Denmark's Euro referendum campaign ended in a fresh controversy yesterday as polls predicted the closest of results and politicians came under fire over the quality of the debate.

Supporters of the single currency had a last-minute scare when a Swiss weekly newspaper quoted the president of the European Central Bank, Wim Duisenberg, as saying euro membership could put pressure on Denmark's popular and generous pension system.

A denial from the bank was backed by the pro-euro Danish Prime Minister, Poul Nyrup Rasmussen, who said Mr Duisenberg "had not been quoted, he has not made an interview and this is a mistake".

Later, the HandelsZeitung's editor-in-chief conceded that the comments attributed to the central bank president were "incomplete", excerpts of an interview given to Danish journalists on 13 September.

With opinion polls split on the outcome of today's vote, the row produced a jittery finale for Mr Rasmussen who was cautious in predicting victory. "I think we have a chance but I think it will be close," he said. "I will continue to campaign until midnight."

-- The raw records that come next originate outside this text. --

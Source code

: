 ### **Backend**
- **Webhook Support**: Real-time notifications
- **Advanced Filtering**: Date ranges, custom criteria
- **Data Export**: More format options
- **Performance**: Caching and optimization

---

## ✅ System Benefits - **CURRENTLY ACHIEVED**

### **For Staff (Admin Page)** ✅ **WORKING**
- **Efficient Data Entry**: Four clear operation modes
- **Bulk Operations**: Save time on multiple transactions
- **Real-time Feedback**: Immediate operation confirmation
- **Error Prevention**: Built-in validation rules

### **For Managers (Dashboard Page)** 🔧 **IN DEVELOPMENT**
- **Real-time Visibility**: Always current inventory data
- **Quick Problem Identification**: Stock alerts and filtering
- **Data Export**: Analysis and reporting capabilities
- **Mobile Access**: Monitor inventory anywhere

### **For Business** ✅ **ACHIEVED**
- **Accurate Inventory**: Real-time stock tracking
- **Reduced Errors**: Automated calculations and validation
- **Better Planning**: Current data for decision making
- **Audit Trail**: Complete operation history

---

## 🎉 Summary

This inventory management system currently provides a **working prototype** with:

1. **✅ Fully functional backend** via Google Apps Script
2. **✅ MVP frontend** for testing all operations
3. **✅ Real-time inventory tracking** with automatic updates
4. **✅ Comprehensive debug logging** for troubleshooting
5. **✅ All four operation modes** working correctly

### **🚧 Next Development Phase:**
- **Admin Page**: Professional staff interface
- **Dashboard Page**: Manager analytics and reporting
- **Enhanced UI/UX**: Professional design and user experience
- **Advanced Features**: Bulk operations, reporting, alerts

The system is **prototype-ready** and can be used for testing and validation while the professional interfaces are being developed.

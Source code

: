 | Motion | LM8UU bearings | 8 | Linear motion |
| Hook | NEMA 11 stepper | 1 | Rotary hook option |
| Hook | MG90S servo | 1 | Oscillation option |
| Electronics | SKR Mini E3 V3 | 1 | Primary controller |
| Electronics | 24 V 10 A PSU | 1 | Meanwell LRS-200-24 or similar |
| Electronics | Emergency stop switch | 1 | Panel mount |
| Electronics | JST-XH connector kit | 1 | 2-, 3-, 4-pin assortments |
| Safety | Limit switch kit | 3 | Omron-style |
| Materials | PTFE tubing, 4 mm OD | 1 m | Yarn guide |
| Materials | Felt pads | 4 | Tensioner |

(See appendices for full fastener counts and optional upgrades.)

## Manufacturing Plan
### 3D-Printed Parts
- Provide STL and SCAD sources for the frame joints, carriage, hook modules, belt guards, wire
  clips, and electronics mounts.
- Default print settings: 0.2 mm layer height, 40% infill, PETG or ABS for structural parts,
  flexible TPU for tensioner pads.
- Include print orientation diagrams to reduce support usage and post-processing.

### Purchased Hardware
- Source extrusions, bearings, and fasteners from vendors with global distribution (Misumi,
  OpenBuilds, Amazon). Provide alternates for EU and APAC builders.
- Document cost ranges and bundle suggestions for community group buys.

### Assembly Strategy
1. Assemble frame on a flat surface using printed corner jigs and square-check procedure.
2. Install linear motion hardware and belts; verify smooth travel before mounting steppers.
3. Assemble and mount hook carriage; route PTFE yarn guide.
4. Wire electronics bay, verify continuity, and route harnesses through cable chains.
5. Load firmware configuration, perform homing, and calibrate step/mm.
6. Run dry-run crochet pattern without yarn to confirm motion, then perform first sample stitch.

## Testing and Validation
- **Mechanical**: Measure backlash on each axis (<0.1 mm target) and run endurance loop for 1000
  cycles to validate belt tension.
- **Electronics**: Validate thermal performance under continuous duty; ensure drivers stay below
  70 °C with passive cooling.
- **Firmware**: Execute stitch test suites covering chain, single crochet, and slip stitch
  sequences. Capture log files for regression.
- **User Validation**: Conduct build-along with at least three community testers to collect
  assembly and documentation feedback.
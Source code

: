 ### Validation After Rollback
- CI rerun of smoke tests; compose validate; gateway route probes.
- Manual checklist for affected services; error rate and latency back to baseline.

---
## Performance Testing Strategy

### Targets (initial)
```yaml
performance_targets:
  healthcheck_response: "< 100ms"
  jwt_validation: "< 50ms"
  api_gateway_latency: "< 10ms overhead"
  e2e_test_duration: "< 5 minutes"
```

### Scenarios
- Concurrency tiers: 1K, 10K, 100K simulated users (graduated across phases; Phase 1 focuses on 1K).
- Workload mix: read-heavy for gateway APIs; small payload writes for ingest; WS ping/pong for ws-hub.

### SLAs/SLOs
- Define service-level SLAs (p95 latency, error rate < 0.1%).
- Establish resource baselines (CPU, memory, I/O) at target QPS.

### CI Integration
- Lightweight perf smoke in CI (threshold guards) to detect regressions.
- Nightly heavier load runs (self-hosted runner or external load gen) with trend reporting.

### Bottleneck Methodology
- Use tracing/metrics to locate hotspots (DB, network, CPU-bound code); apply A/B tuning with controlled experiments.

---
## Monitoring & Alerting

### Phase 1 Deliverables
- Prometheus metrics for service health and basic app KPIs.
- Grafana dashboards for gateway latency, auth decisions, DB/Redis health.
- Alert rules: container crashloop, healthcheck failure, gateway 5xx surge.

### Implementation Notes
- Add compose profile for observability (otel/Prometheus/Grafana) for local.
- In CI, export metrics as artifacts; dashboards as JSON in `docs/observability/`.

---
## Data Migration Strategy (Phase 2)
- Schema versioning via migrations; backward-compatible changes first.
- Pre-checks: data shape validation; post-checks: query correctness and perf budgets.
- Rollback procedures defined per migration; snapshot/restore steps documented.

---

Yesterday's surveys showed opponents of the euro leading in three opinion polls with supporters of the single currency ahead in two, and one predicting a tie.

The eve-of-polling confusion over pensions is typical of adiffuse and contradictory debate which has left the outcome in the hands of undecided voters, many of whom will make their minds up today.

One of those is 71-year-old Erik Jacobsen, a retired worker at the Tuborg beer plant, who met Mr Rasmussen yesterday as he campaigned in the heart of Copenhagen.

Mr Jacobsen had watched a televised debate among leading politicians on Tuesday night and was unimpressed. "It was terrible to see the mud-slinging," he said and recounted worries about the safety of his pension and his fears that Denmark's small economy would be overshadowed by France and Germany.

Danes are famously well-informed and, although Tuesday's televised debate featured 11 speakers and lasted two and a half hours, 10 per cent of the five million population may have tuned in.

Some academics believe the electorate has been let down by the lack of informed debate on the implications of euro membership. Instead, the opposing sides have clashed over Europe's sanctions against Austria, the fate of the Danish pension system and even a possible EU threat to the Danish monarchy.

Both sides span political fault lines and the "no" campaign stretches from socialists to the far-right anti-immigration Danish People's Party which backs medical castration for serious sex offenders.

Lykke Friis, research fellow at the Danish Institute of International Affairs, says: "We are frustrated because the debate has been a repetition of former campaigns we have had, 'Will this lead to more union or less union and whether Denmark should be a part of the EU, rather than what it will mean for the country to participate in the euro'."

The central issue has been the future of the welfare state but here the two sides have generated more confusion than enlightenment. While the "no" side has argued that EU pressure to harmonise fiscal policy poses a threat, advocates of the single currency say that staying out would damage the economy, thereby undermining public services.

Another academic believes the campaign has been inward-looking because of broader Danish doubts about participation in the EU. Hans Mouritzen, senior research fellow at the Danish Institute of Foreign Affairs, said: "We have a kind of superiority complex in that we believe we have the world's best beer, the world's best sausages, and the world's best amusement park at the Tivoli Gardens.

"At the same time we have an inferiority complex in that we are small and weak. If Danish politicians tell the people they can have influence in Europe, the public tends not to believe it."

Today's result, in other words, will say more about Denmark's doubts about its place in the world than the merits of Europe's single currency.